Every line in the records below that holds the word "EasyRPA" is to be copied.

==================================================

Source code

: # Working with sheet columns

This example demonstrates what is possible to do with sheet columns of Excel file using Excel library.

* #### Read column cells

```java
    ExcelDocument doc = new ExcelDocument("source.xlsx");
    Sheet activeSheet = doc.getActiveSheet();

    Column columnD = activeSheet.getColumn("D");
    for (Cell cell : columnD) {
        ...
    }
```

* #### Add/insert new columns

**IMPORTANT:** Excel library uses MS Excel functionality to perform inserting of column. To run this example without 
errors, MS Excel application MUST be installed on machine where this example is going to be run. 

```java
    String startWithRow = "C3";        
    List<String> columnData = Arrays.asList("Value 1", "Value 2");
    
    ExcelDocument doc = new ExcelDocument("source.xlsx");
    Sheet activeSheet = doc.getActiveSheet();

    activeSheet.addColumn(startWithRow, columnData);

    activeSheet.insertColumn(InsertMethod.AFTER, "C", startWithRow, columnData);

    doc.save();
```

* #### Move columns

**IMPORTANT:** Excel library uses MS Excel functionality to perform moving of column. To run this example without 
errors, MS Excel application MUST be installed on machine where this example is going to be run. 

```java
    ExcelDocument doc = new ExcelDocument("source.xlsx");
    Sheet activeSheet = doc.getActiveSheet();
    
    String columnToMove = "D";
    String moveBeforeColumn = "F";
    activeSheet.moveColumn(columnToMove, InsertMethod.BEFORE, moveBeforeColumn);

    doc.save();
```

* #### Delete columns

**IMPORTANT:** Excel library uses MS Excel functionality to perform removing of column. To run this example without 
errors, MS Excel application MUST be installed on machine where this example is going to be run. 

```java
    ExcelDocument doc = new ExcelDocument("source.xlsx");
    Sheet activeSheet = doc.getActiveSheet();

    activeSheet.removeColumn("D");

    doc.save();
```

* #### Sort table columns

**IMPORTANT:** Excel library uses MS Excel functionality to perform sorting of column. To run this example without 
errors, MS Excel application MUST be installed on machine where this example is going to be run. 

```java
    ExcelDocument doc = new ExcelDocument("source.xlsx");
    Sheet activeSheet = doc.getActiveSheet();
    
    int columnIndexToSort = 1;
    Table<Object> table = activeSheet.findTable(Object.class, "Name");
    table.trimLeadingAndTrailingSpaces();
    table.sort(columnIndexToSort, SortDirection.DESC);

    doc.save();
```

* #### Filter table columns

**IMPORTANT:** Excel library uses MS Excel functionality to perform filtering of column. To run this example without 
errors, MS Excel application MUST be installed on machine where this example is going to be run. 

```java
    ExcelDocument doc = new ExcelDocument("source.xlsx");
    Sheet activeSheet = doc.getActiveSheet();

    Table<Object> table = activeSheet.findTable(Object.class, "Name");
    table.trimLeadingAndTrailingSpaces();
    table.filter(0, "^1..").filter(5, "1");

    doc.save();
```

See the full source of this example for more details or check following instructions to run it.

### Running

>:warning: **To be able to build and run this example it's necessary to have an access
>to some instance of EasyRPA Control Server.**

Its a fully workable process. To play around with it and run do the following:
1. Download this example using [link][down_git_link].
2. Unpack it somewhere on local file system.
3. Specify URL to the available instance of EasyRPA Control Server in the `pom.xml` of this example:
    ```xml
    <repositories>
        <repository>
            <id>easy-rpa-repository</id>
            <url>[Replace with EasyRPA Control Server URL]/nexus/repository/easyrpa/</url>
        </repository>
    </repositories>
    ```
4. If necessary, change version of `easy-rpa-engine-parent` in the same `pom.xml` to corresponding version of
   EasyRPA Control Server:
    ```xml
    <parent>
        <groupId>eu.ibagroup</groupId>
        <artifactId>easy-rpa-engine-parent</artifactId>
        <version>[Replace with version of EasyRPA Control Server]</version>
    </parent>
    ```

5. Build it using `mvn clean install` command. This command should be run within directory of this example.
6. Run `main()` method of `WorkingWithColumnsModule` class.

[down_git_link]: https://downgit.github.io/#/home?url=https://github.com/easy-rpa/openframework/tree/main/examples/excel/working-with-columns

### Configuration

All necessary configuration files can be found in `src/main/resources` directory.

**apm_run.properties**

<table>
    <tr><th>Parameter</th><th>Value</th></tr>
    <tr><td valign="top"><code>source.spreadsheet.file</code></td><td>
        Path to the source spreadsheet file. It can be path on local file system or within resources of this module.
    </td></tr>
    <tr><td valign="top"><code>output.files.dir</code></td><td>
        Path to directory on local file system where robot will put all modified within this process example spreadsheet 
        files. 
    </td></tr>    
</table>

==================================================

* Expected answer:
>to some instance of EasyRPA Control Server.**
3. Specify URL to the available instance of EasyRPA Control Server in the `pom.xml` of this example:
            <url>[Replace with EasyRPA Control Server URL]/nexus/repository/easyrpa/</url>
   EasyRPA Control Server:
        <version>[Replace with version of EasyRPA Control Server]</version>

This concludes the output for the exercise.